Yolov3 代码分析与训练自己数据集

现在要针对我们需求引入检测模型, 只检测人物, 然后是图像能侧立, 这样人物在里面占比更多, 也更清晰, 也不需要检测人占比小的情况, 如下是针对这个需求, 用的 yolov3-tiny 模型训练后的效果.

Yolov3 模型网上也讲烂了, 但是总感觉不看代码, 不清楚具体实现看讲解总是不清晰, 在这分析下 darknet 的实现, 给自己解惑, 顺便也做个笔记.

首先查看打开 yolov3.cfg, 我们看下网络, 可以用 netron 查看图形界面, 可以发现网络主要以卷积层构成, shortcut(残差连接),route(通道组合)三种构成, 首先用步长为 2 的卷积缩小图像一次, 然后开始用 shortcut(残差连接)连接一次再用步长为 2 的卷积缩小图像缩小二次, 后面开始不断用卷积与残差组合, 到开始分支, 分出二个部分, 每分出一个分支就把主支图像缩小次, 最后加上主支部分一共三个分支, 就是一共有 3 个 yolo 层, 其中主支部分缩小了五次, 第一次分支缩小三次, 第二次分支缩小四次.

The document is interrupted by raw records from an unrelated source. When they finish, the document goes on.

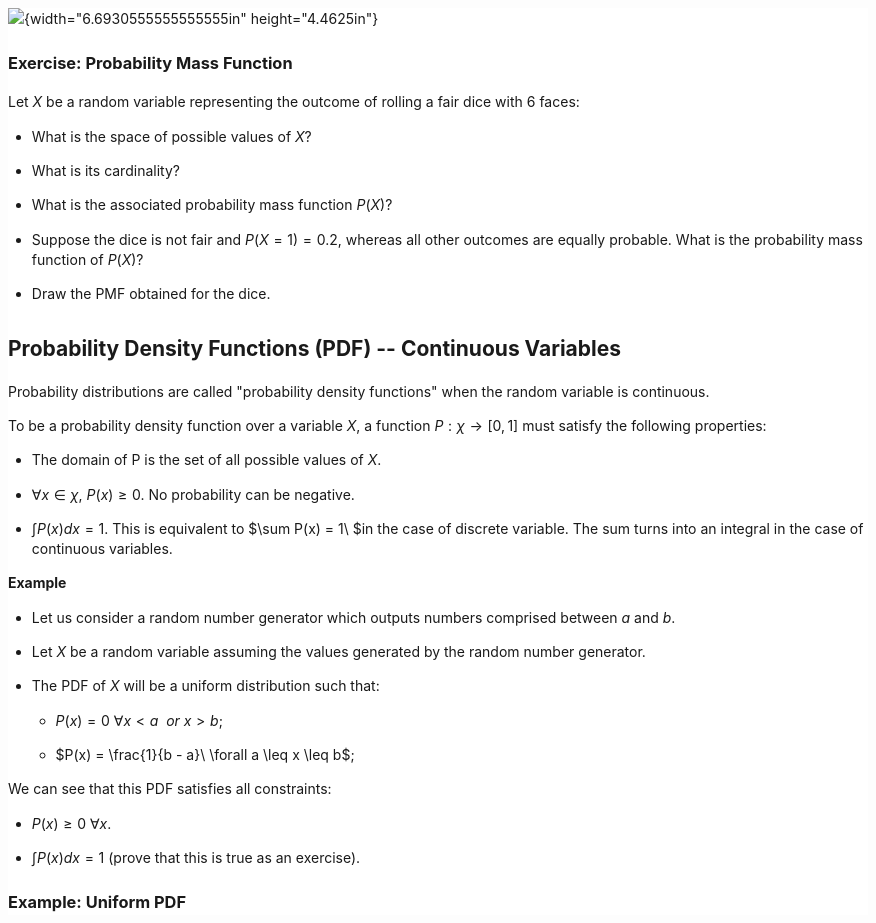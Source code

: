 ![](./media/image2.png){width="6.6930555555555555in" height="4.4625in"}

### Exercise: Probability Mass Function

Let $X$ be a random variable representing the outcome of rolling a fair
dice with $6$ faces:

-   What is the space of possible values of $X$?

-   What is its cardinality?

-   What is the associated probability mass function $P(X)$?

-   Suppose the dice is not fair and $P(X = 1) = 0.2$, whereas all other
    outcomes are equally probable. What is the probability mass function
    of $P(X)$?

-   Draw the PMF obtained for the dice.

## Probability Density Functions (PDF) -- Continuous Variables

Probability distributions are called "probability density functions"
when the random variable is continuous.

To be a probability density function over a variable $X$, a function
$P:\chi \rightarrow \lbrack 0,1\rbrack$ must satisfy the following
properties:

-   The domain of P is the set of all possible values of $X$.

-   $\forall x \in \chi,\ P(x) \geq 0$. No probability can be negative.

-   $\int P(x)dx = 1$. This is equivalent to $\sum P(x) = 1\ $in the
    case of discrete variable. The sum turns into an integral in the
    case of continuous variables.

**Example**

-   Let us consider a random number generator which outputs numbers
    comprised between $a$ and $b$.

-   Let $X$ be a random variable assuming the values generated by the
    random number generator.

-   The PDF of $X$ will be a uniform distribution such that:

    -   $P(x) = 0\ \forall x < a\ \ or\ x > b$;

    -   $P(x) = \frac{1}{b - a}\ \forall a \leq x \leq b$;

We can see that this PDF satisfies all constraints:

-   $P(x) \geq 0\ \forall x.$

-   $\int P(x)dx = 1$ (prove that this is true as an exercise).

### Example: Uniform PDF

这里也解答了以前我的一个疑惑, 从 ResNet 网络开始, 开始隔层交流, 不管是相加还是整合, 我疑惑的是如何在文件这种列表形式下描述分支结构, 原来很简单, 一次描述一个分支, 然后用 route/shortcut 记录分支层, 继续向下描述.

回到网络部分, 这三次分支可以用这图表示, 网络上不知谁的, 确实表达了很多要说的, 不过有个问题, 应该是版本更新了, 我手上配置拿的是长宽是 608*608, 所以下图需要改一些, 如 13*13 是 19*19, 大家明白就行, 还有主支是 32(2^5)倍那个, 16 与 8 是第二分支与第一分支, 其中先算主支部分, 算完主支然后上层卷积层 upsample 再与第二分支 route 一起算, 第一分支同这逻辑.

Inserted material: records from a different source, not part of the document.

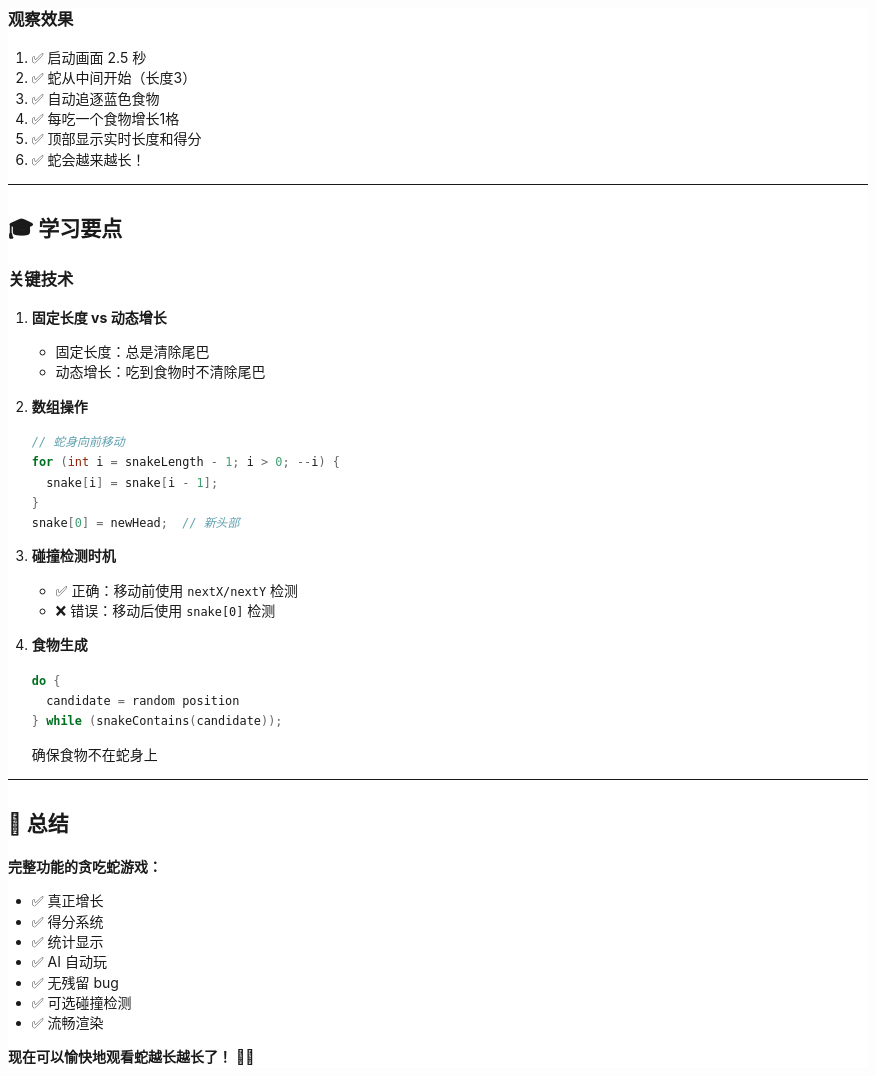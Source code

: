 ### 观察效果

1. ✅ 启动画面 2.5 秒
2. ✅ 蛇从中间开始（长度3）
3. ✅ 自动追逐蓝色食物
4. ✅ 每吃一个食物增长1格
5. ✅ 顶部显示实时长度和得分
6. ✅ 蛇会越来越长！

---

## 🎓 学习要点

### 关键技术

1. **固定长度 vs 动态增长**
   - 固定长度：总是清除尾巴
   - 动态增长：吃到食物时不清除尾巴

2. **数组操作**
   ```cpp
   // 蛇身向前移动
   for (int i = snakeLength - 1; i > 0; --i) {
     snake[i] = snake[i - 1];
   }
   snake[0] = newHead;  // 新头部
   ```

3. **碰撞检测时机**
   - ✅ 正确：移动前使用 `nextX/nextY` 检测
   - ❌ 错误：移动后使用 `snake[0]` 检测

4. **食物生成**
   ```cpp
   do {
     candidate = random position
   } while (snakeContains(candidate));
   ```
   确保食物不在蛇身上

---

## 📝 总结

**完整功能的贪吃蛇游戏：**
- ✅ 真正增长
- ✅ 得分系统
- ✅ 统计显示
- ✅ AI 自动玩
- ✅ 无残留 bug
- ✅ 可选碰撞检测
- ✅ 流畅渲染

**现在可以愉快地观看蛇越长越长了！** 🐍🎉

这个 yolo 层就是主支部分, 可以看如上分析, 在这层特征图长宽只有 19*19, 对应如上 anchors 中是根据 k-means 算法拿到对应图集 K=9 的分类簇框, 其中 mask=6,7,8 指向最后三个大框, 主支部分主要检测大物体, 根据前面分析可以知道中框包含了大框的特征图结果, 而小框包含中大的特征图结果, 这应该 yolov3 相比 v2 针对小物体的识别提高的原因, 而 shortcut 与 route 则保证网络能加深到一百多层.

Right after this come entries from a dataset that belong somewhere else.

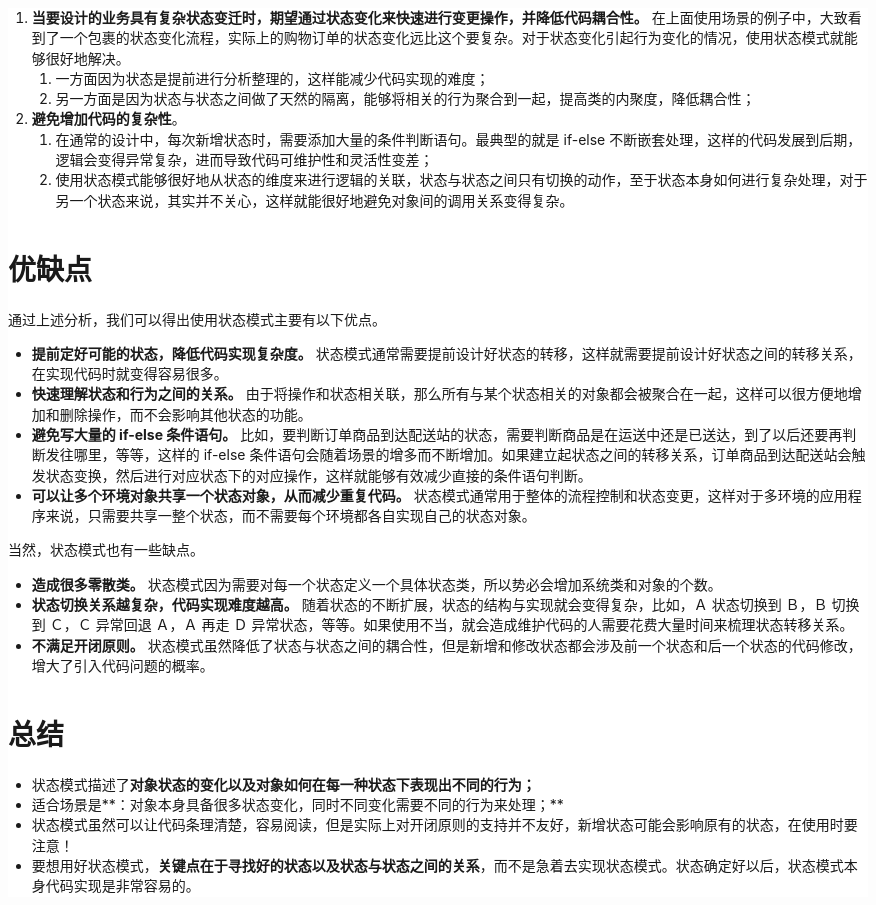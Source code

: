 
1. **当要设计的业务具有复杂状态变迁时，期望通过状态变化来快速进行变更操作，并降低代码耦合性。** 在上面使用场景的例子中，大致看到了一个包裹的状态变化流程，实际上的购物订单的状态变化远比这个要复杂。对于状态变化引起行为变化的情况，使用状态模式就能够很好地解决。
   1. 一方面因为状态是提前进行分析整理的，这样能减少代码实现的难度；
   1. 另一方面是因为状态与状态之间做了天然的隔离，能够将相关的行为聚合到一起，提高类的内聚度，降低耦合性；
2. **避免增加代码的复杂性**。
   1. 在通常的设计中，每次新增状态时，需要添加大量的条件判断语句。最典型的就是 if-else 不断嵌套处理，这样的代码发展到后期，逻辑会变得异常复杂，进而导致代码可维护性和灵活性变差；
   1. 使用状态模式能够很好地从状态的维度来进行逻辑的关联，状态与状态之间只有切换的动作，至于状态本身如何进行复杂处理，对于另一个状态来说，其实并不关心，这样就能很好地避免对象间的调用关系变得复杂。
# 优缺点
通过上述分析，我们可以得出使用状态模式主要有以下优点。

- **提前定好可能的状态，降低代码实现复杂度。** 状态模式通常需要提前设计好状态的转移，这样就需要提前设计好状态之间的转移关系，在实现代码时就变得容易很多。
- **快速理解状态和行为之间的关系。** 由于将操作和状态相关联，那么所有与某个状态相关的对象都会被聚合在一起，这样可以很方便地增加和删除操作，而不会影响其他状态的功能。
- **避免写大量的 if-else 条件语句。** 比如，要判断订单商品到达配送站的状态，需要判断商品是在运送中还是已送达，到了以后还要再判断发往哪里，等等，这样的 if-else 条件语句会随着场景的增多而不断增加。如果建立起状态之间的转移关系，订单商品到达配送站会触发状态变换，然后进行对应状态下的对应操作，这样就能够有效减少直接的条件语句判断。
- **可以让多个环境对象共享一个状态对象，从而减少重复代码。** 状态模式通常用于整体的流程控制和状态变更，这样对于多环境的应用程序来说，只需要共享一整个状态，而不需要每个环境都各自实现自己的状态对象。

当然，状态模式也有一些缺点。

- **造成很多零散类。** 状态模式因为需要对每一个状态定义一个具体状态类，所以势必会增加系统类和对象的个数。
- **状态切换关系越复杂，代码实现难度越高。** 随着状态的不断扩展，状态的结构与实现就会变得复杂，比如，Ａ 状态切换到 Ｂ，Ｂ 切换到 Ｃ，Ｃ 异常回退 Ａ，Ａ 再走 Ｄ 异常状态，等等。如果使用不当，就会造成维护代码的人需要花费大量时间来梳理状态转移关系。
- **不满足开闭原则。** 状态模式虽然降低了状态与状态之间的耦合性，但是新增和修改状态都会涉及前一个状态和后一个状态的代码修改，增大了引入代码问题的概率。
# 总结

- 状态模式描述了**对象状态的变化以及对象如何在每一种状态下表现出不同的行为；**
- 适合场景是**：对象本身具备很多状态变化，同时不同变化需要不同的行为来处理；**
- 状态模式虽然可以让代码条理清楚，容易阅读，但是实际上对开闭原则的支持并不友好，新增状态可能会影响原有的状态，在使用时要注意！
- 要想用好状态模式，**关键点在于寻找好的状态以及状态与状态之间的关系**，而不是急着去实现状态模式。状态确定好以后，状态模式本身代码实现是非常容易的。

darknet 种各层的主要有三个函数, 分别是 make_xxx_layer, forward_xxx_layer, backward_xxx_layer, 这三个函数 make_xxx_layer 是初始各种参数, 根据参数自动算一些参数, 如卷积层, 根据传入特征图的大小与核的参数, 就能算出传出特征图的大小, 以及申请内存或是显存, forward_xxx_layer 表示根据当前层参数计算预测, 而 backward_xxx_layer 根据上层的 delta(如上层是 yolo 层, delta 就表示期望输出 - 预测输出)与输入计算梯度, 并更新下层需要的 delta, 以及还有个 update_xxx_layer 用于根据 backward_xxx_layer 计算的梯度来更新参数. 而 yolo,region,detection,softmax 这几种检测层相对卷积层来说, 没有参数 weight, 主要用来计算 delta(期望输出 - 预测输出). 而反向传播就是从这个 yolo 的 delta 开始的, 在 yolo 的反向传播中, 先把这个 delta 给卷积层的 delta, 然后结合前一层的输出, 求得当前层的梯度, 并把 delta 结合当前层的 weights 求得新的 delta, 然后下一层卷积层根据这个 delta 梯度, 循环下去更新所有参数.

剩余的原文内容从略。